Data START
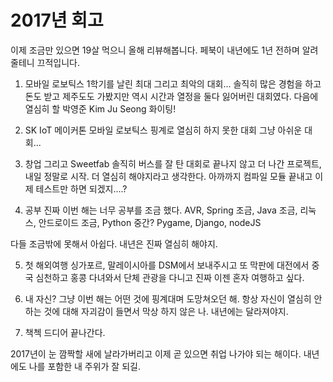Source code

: # 2017년 회고

이제 조금만 있으면 19살 먹으니 올해 리뷰해봅니다. 페북이 내년에도 1년 전하며 알려줄테니 끄적입니다.

1. 모바일 로보틱스
1학기를 날린 최대 그리고 최악의 대회...
솔직히 많은 경험을 하고 돈도 받고 제주도도 가봤지만 역시 시간과 열정을 둘다 잃어버린 대회였다. 다음에 열심히 할 박영준 Kim Ju Seong 화이팅!

2. SK IoT 메이커톤
모바일 로보틱스 핑계로 열심히 하지 못한 대회 그냥 아쉬운 대회...

3. 창업 그리고 Sweetfab
솔직히 버스를 잘 탄 대회로 끝나지 않고 더 나간 프로젝트, 내일 정말로 시작. 더 열심히 해야지라고 생각한다. 아까까지 컴파일 모듈 끝내고 이제 테스트만 하면 되겠지....?

4. 공부
진짜 이번 해는 너무 공부를 조금 했다.
AVR, Spring 조금, Java 조금, 리눅스, 안드로이드 조금, Python 중간? Pygame, Django, nodeJS

다들 조금밖에 못해서 아쉽다.
내년은 진짜 열심히 해야지.

5. 첫 해외여행
싱가포르, 말레이시아를 DSM에서 보내주시고 또 막판에 대전에서 중국 심천하고 홍콩 다녀와서 단체 관광을 다니고 진짜 이젠 혼자 여행하고 싶다.

6. 내 자신?
그냥 이번 해는 어떤 것에 핑계대며 도망쳐오던 해.
항상 자신이 열심히 안 하는 것에 대해 자괴감이 들면서 막상 하지 않은 나.
내년에는 달라져야지.

7. 책첵
드디어 끝나간다.

2017년이 눈 깜짝할 새에 날라가버리고 이제 곧 있으면 취업 나가야 되는 해이다.
내년에도 나를 포함한 내 주위가 잘 되길.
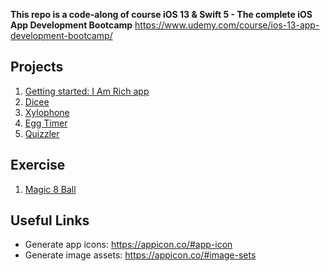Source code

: **This repo is a code-along of course iOS 13 & Swift 5 - The complete iOS App Development Bootcamp**
https://www.udemy.com/course/ios-13-app-development-bootcamp/

## Projects

1. [Getting started: I Am Rich app](https://github.com/LenkaHao/ios-app-bootcamp/tree/master/I%20Am%20Rich)
2. [Dicee](https://github.com/LenkaHao/ios-app-bootcamp/tree/master/Dicee-iOS13)
3. [Xylophone](https://github.com/LenkaHao/ios-app-bootcamp/tree/master/Xylophone-iOS13)
4. [Egg Timer](https://github.com/LenkaHao/ios-app-bootcamp/tree/master/EggTimer-iOS13)
5. [Quizzler](https://github.com/LenkaHao/ios-app-bootcamp/tree/master/Quizzler-iOS13)


## Exercise

1. [Magic 8 Ball](https://github.com/LenkaHao/ios-app-bootcamp/tree/master/Magic-8-Ball-iOS13)


## Useful Links

- Generate app icons: https://appicon.co/#app-icon
- Generate image assets: https://appicon.co/#image-sets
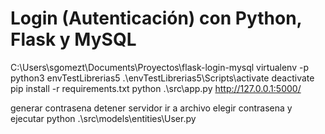 # Login (Autenticación) con Python, Flask y MySQL
C:\Users\sgomezt\Documents\Proyectos\flask-login-mysql
virtualenv -p python3 envTestLibrerias5
.\envTestLibrerias5\Scripts\activate
deactivate
pip install -r requirements.txt
python .\src\app.py
http://127.0.0.1:5000/

generar contrasena 
detener servidor ir a archivo elegir contrasena y ejecutar
python .\src\models\entities\User.py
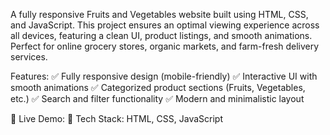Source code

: A fully responsive Fruits and Vegetables website built using HTML, CSS, and JavaScript. This project ensures an optimal viewing experience across all devices, featuring a clean UI, product listings, and smooth animations. Perfect for online grocery stores, organic markets, and farm-fresh delivery services.

Features:
✅ Fully responsive design (mobile-friendly)
✅ Interactive UI with smooth animations
✅ Categorized product sections (Fruits, Vegetables, etc.)
✅ Search and filter functionality
✅ Modern and minimalistic layout

🔗 Live Demo:
📂 Tech Stack: HTML, CSS, JavaScript

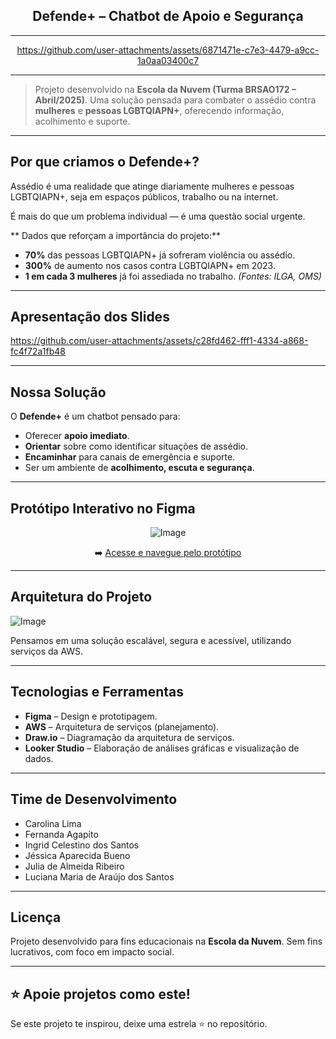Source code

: 
<div align="center" width="250px">

##  **Defende+ – Chatbot de Apoio e Segurança**
---

https://github.com/user-attachments/assets/6871471e-c7e3-4479-a9cc-1a0aa03400c7
</div>

---

> Projeto desenvolvido na **Escola da Nuvem (Turma BRSAO172 – Abril/2025)**.
> Uma solução pensada para combater o assédio contra **mulheres** e **pessoas LGBTQIAPN+**, oferecendo informação, acolhimento e suporte.

---
##  **Por que criamos o Defende+?**

Assédio é uma realidade que atinge diariamente mulheres e pessoas LGBTQIAPN+, seja em espaços públicos, trabalho ou na internet.

É mais do que um problema individual — é uma questão social urgente.

** Dados que reforçam a importância do projeto:**

* **70%** das pessoas LGBTQIAPN+ já sofreram violência ou assédio.
* **300%** de aumento nos casos contra LGBTQIAPN+ em 2023.
* **1 em cada 3 mulheres** já foi assediada no trabalho.
  *(Fontes: ILGA, OMS)*
---
##  **Apresentação dos Slides**
https://github.com/user-attachments/assets/c28fd462-fff1-4334-a868-fc4f72a1fb48


---

##  **Nossa Solução**

O **Defende+** é um chatbot pensado para:

* Oferecer **apoio imediato**.
* **Orientar** sobre como identificar situações de assédio.
* **Encaminhar** para canais de emergência e suporte.
* Ser um ambiente de **acolhimento, escuta e segurança**.

---
##  **Protótipo Interativo no Figma**

<div align="center">

![Image](https://github.com/user-attachments/assets/52b4a7c9-de89-4a8a-8078-40f9ae906afc)

➡️ <a href="https://www.figma.com/proto/tRRQHZcwImDsSnWhyEuWoM/Chatbot-Restart?node-id=50-77&p=f&t=MpxbHzF3YjptAnuz-1&scaling=scale-down&content-scaling=responsive&page-id=1%3A2&starting-point-node-id=3%3A46&show-proto-sidebar=1">Acesse e navegue pelo protótipo
   </a>

</div>

---

##  **Arquitetura do Projeto**

![Image](https://github.com/user-attachments/assets/8a8fe320-f2c4-4265-94e5-b511915b1621)


Pensamos em uma solução escalável, segura e acessível, utilizando serviços da AWS.

---

##  **Tecnologias e Ferramentas**

* **Figma** – Design e prototipagem.
* **AWS** – Arquitetura de serviços (planejamento).
* **Draw.io** – Diagramação da arquitetura de serviços.
* **Looker Studio** – Elaboração de análises gráficas e visualização de dados.

---

##  **Time de Desenvolvimento**

* Carolina Lima
* Fernanda Agapito
* Ingrid Celestino dos Santos
* Jéssica Aparecida Bueno
* Julia de Almeida Ribeiro
* Luciana Maria de Araújo dos Santos

---

##  **Licença**

Projeto desenvolvido para fins educacionais na **Escola da Nuvem**.
Sem fins lucrativos, com foco em impacto social.

---

## ⭐ **Apoie projetos como este!**

Se este projeto te inspirou, deixe uma estrela ⭐ no repositório.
Data END
Quote, please, every line of the material above from its start through the line that has "3. 창업 그리고 Sweetfab", reproducing the words exactly and dropping any images.

Final answer
Source code

: # 2017년 회고

이제 조금만 있으면 19살 먹으니 올해 리뷰해봅니다. 페북이 내년에도 1년 전하며 알려줄테니 끄적입니다.

1. 모바일 로보틱스
1학기를 날린 최대 그리고 최악의 대회...
솔직히 많은 경험을 하고 돈도 받고 제주도도 가봤지만 역시 시간과 열정을 둘다 잃어버린 대회였다. 다음에 열심히 할 박영준 Kim Ju Seong 화이팅!

2. SK IoT 메이커톤
모바일 로보틱스 핑계로 열심히 하지 못한 대회 그냥 아쉬운 대회...

3. 창업 그리고 Sweetfab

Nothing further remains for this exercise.